## Your assignment
Find the lines below in which the string "diseños" occurs. Copy each one.

++++++++++++++++++++

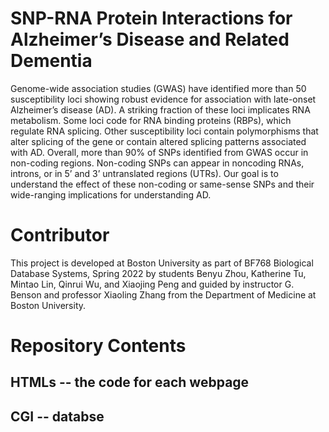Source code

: # SNP-RNA Protein Interactions for Alzheimer’s Disease and Related Dementia
Genome-wide association studies (GWAS) have identified more than 50 susceptibility loci showing robust evidence for association with late-onset Alzheimer’s disease (AD). A striking fraction of these loci implicates RNA metabolism. Some loci code for RNA binding proteins (RBPs), which regulate RNA splicing. Other susceptibility loci contain polymorphisms that alter splicing of the gene or contain altered splicing patterns associated with AD. Overall, more than 90% of SNPs identified from GWAS occur in non-coding regions. Non-coding SNPs can appear in noncoding RNAs, introns, or in 5’ and 3’ untranslated regions (UTRs). Our goal is to understand the effect of these non-coding or same-sense SNPs and their wide-ranging implications for understanding AD.

# Contributor
This project is developed at Boston University as part of BF768 Biological Database Systems, Spring 2022 by students Benyu Zhou, Katherine Tu, Mintao Lin, Qinrui Wu, and Xiaojing Peng and guided by instructor G. Benson and professor Xiaoling Zhang from the Department of Medicine at Boston University.

# Repository Contents
## HTMLs -- the code for each webpage
## CGI -- databse
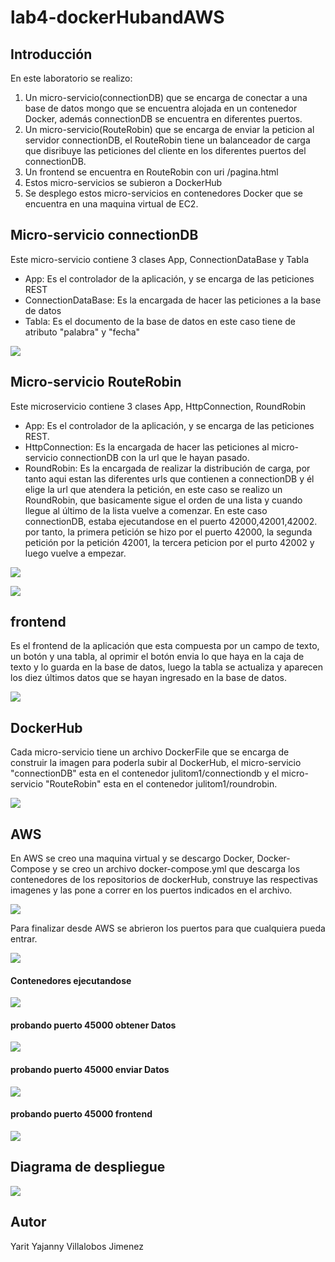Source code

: # lab4-dockerHubandAWS

## Introducción

En este laboratorio se realizo:

  1. Un micro-servicio(connectionDB) que se encarga de conectar a una base de datos mongo que se encuentra alojada en un contenedor Docker, además connectionDB se encuentra en diferentes puertos.
  2. Un micro-servicio(RouteRobin) que se encarga de enviar la peticion al servidor connectionDB, el RouteRobin tiene un balanceador de carga que disribuye las peticiones del cliente en los diferentes puertos del connectionDB.
  3. Un frontend se encuentra en RouteRobin con uri /pagina.html
  4. Estos micro-servicios se subieron a DockerHub
  5. Se desplego estos micro-servicios en contenedores Docker que se encuentra en una maquina virtual de EC2.

## Micro-servicio connectionDB

Este micro-servicio contiene 3 clases App, ConnectionDataBase y Tabla

* App: Es el controlador de la aplicación, y se encarga de las peticiones REST
* ConnectionDataBase: Es la encargada de hacer las peticiones a la base de datos 
* Tabla: Es el documento de la base de datos en este caso tiene de atributo "palabra" y "fecha"

![](imagenes/Captura1.jpeg)

## Micro-servicio RouteRobin

Este microservicio contiene 3 clases App, HttpConnection, RoundRobin

* App: Es el controlador de la aplicación, y se encarga de las peticiones REST.
* HttpConnection: Es la encargada de hacer las peticiones al micro-servicio connectionDB con la url que le hayan pasado.
* RoundRobin: Es la encargada de realizar la distribución de carga, por tanto aqui estan las diferentes urls que contienen a connectionDB y él elige la url que atendera la petición, en este caso se realizo un RoundRobin, que basicamente sigue el orden de una lista y cuando llegue al último de la lista vuelve a comenzar. En este caso connectionDB, estaba ejecutandose en el puerto 42000,42001,42002. por tanto, la primera petición se hizo por el puerto 42000, la segunda petición por la petición 42001, la tercera peticion por el purto 42002 y luego vuelve a empezar.

![](imagenes/Captura2.PNG)

![](imagenes/Captura3.jpeg)

## frontend

Es el frontend de la aplicación que esta compuesta por un campo de texto, un botón y una tabla, al oprimir el botón envia lo que haya en la caja de texto y lo guarda en la base de datos, luego la tabla se actualiza y aparecen los diez últimos datos que se hayan ingresado en la base de datos.

![](imagenes/Captura4.PNG)

## DockerHub

Cada micro-servicio tiene un archivo DockerFile que se encarga de construir la imagen para poderla subir al DockerHub, el micro-servicio "connectionDB" esta en el contenedor  julitom1/connectiondb y el micro-servicio "RouteRobin" esta en el contenedor julitom1/roundrobin.

![](imagenes/Captura5.PNG)

## AWS

En AWS se creo una maquina virtual y se descargo Docker, Docker-Compose y se creo un archivo docker-compose.yml que descarga los contenedores de los repositorios de dockerHub, construye las respectivas imagenes y las pone a correr en los puertos indicados en el archivo.

![](imagenes/Captura6.PNG)

Para finalizar desde AWS se abrieron los puertos para que cualquiera pueda entrar.

![](imagenes/Captura7.PNG)


#### Contenedores ejecutandose

![](imagenes/Captura8.PNG)


#### probando puerto 45000 obtener Datos

![](imagenes/Captura12.PNG)

#### probando puerto 45000 enviar Datos

![](imagenes/Captura13.PNG)

#### probando puerto 45000 frontend

![](imagenes/Captura11.PNG)

## Diagrama de despliegue

![](imagenes/Captura12.jpeg)

## Autor

Yarit Yajanny Villalobos Jimenez



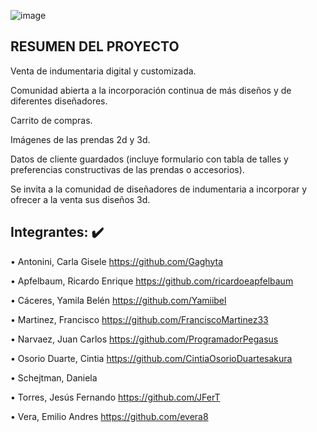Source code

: 
![image](https://user-images.githubusercontent.com/63260839/192121859-9cc65987-f4a9-4af1-9229-cc4421fc07b6.png)

## RESUMEN DEL PROYECTO
Venta de indumentaria digital y customizada. 

Comunidad abierta a la incorporación continua de más diseños y de diferentes diseñadores. 

Carrito de compras. 

Imágenes de las prendas 2d y 3d.

Datos de cliente guardados (incluye formulario con tabla de talles y preferencias constructivas de las prendas o accesorios).

Se invita a la comunidad de diseñadores de indumentaria a incorporar y ofrecer a la venta sus diseños 3d.

## Integrantes: :heavy_check_mark:


•	Antonini, Carla Gisele
  https://github.com/Gaghyta

•	Apfelbaum, Ricardo Enrique
  https://github.com/ricardoeapfelbaum

•	Cáceres, Yamila Belén
  https://github.com/Yamiibel

•	Martinez, Francisco 
  https://github.com/FranciscoMartinez33

•	Narvaez, Juan Carlos 
  https://github.com/ProgramadorPegasus

•	Osorio Duarte, Cintia 
  https://github.com/CintiaOsorioDuartesakura

•	Schejtman, Daniela 

• Torres, Jesús Fernando 
  https://github.com/JFerT

•	Vera, Emilio Andres
  https://github.com/evera8

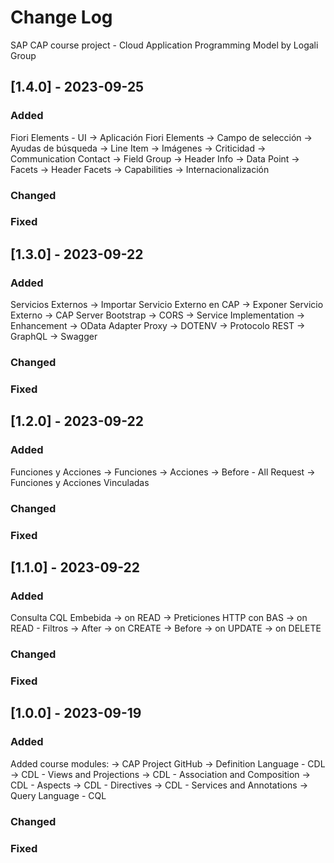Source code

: # Change Log
SAP CAP course project - Cloud Application Programming Model by Logali Group

## [1.4.0] - 2023-09-25

### Added
  Fiori Elements - UI
    -> Aplicación Fiori Elements
    -> Campo de selección
    -> Ayudas de búsqueda
    -> Line Item
    -> Imágenes
    -> Criticidad
    -> Communication Contact
    -> Field Group
    -> Header Info
    -> Data Point
    -> Facets
    -> Header Facets
    -> Capabilities
    -> Internacionalización

### Changed
### Fixed


## [1.3.0] - 2023-09-22

### Added
  Servicios Externos
    -> Importar Servicio Externo en CAP
    -> Exponer Servicio Externo
    -> CAP Server Bootstrap
    -> CORS
    -> Service Implementation
    -> Enhancement
    -> OData Adapter Proxy
    -> DOTENV
    -> Protocolo REST
    -> GraphQL
    -> Swagger

### Changed
### Fixed


## [1.2.0] - 2023-09-22
 
### Added
  Funciones y Acciones
    -> Funciones
    -> Acciones
    -> Before - All Request
    -> Funciones y Acciones Vinculadas

### Changed
### Fixed


## [1.1.0] - 2023-09-22
 
### Added
  Consulta CQL Embebida
    -> on READ
    -> Preticiones HTTP con BAS
    -> on READ - Filtros
    -> After
    -> on CREATE
    -> Before
    -> on UPDATE
    -> on DELETE

### Changed
### Fixed

 
## [1.0.0] - 2023-09-19
 
### Added
  Added course modules:
    -> CAP Project GitHub
    -> Definition Language - CDL
    -> CDL - Views and Projections
    -> CDL - Association and Composition
    -> CDL - Aspects
    -> CDL - Directives
    -> CDL - Services and Annotations
    -> Query Language - CQL

### Changed
### Fixed
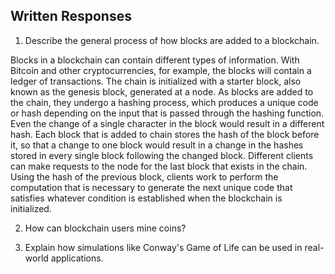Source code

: ## Written Responses

1. Describe the general process of how blocks are added to a blockchain.

Blocks in a blockchain can contain different types of information. With Bitcoin and other cryptocurrencies, for example, the blocks will contain a ledger of transactions. The chain is initialized with a starter block, also known as the genesis block, generated at a node. As blocks are added to the chain, they undergo a hashing process, which produces a unique code or hash depending on the input that is passed through the hashing function. Even the change of a single character in the block would result in a different hash. Each block that is added to chain stores the hash of the block before it, so that a change to one block would result in a change in the hashes stored in every single block following the changed block. Different clients can make requests to the node for the last block that exists in the chain. Using the hash of the previous block, clients work to  perform the computation that is necessary to generate the next unique code that satisfies whatever condition is established when the blockchain is initialized. 

2. How can blockchain users mine coins?

3. Explain how simulations like Conway's Game of Life can be used in real-world applications.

++++++++++++++++++++

## Completed task
Comunidad abierta a la incorporación continua de más diseños y de diferentes diseñadores. 
Se invita a la comunidad de diseñadores de indumentaria a incorporar y ofrecer a la venta sus diseños 3d.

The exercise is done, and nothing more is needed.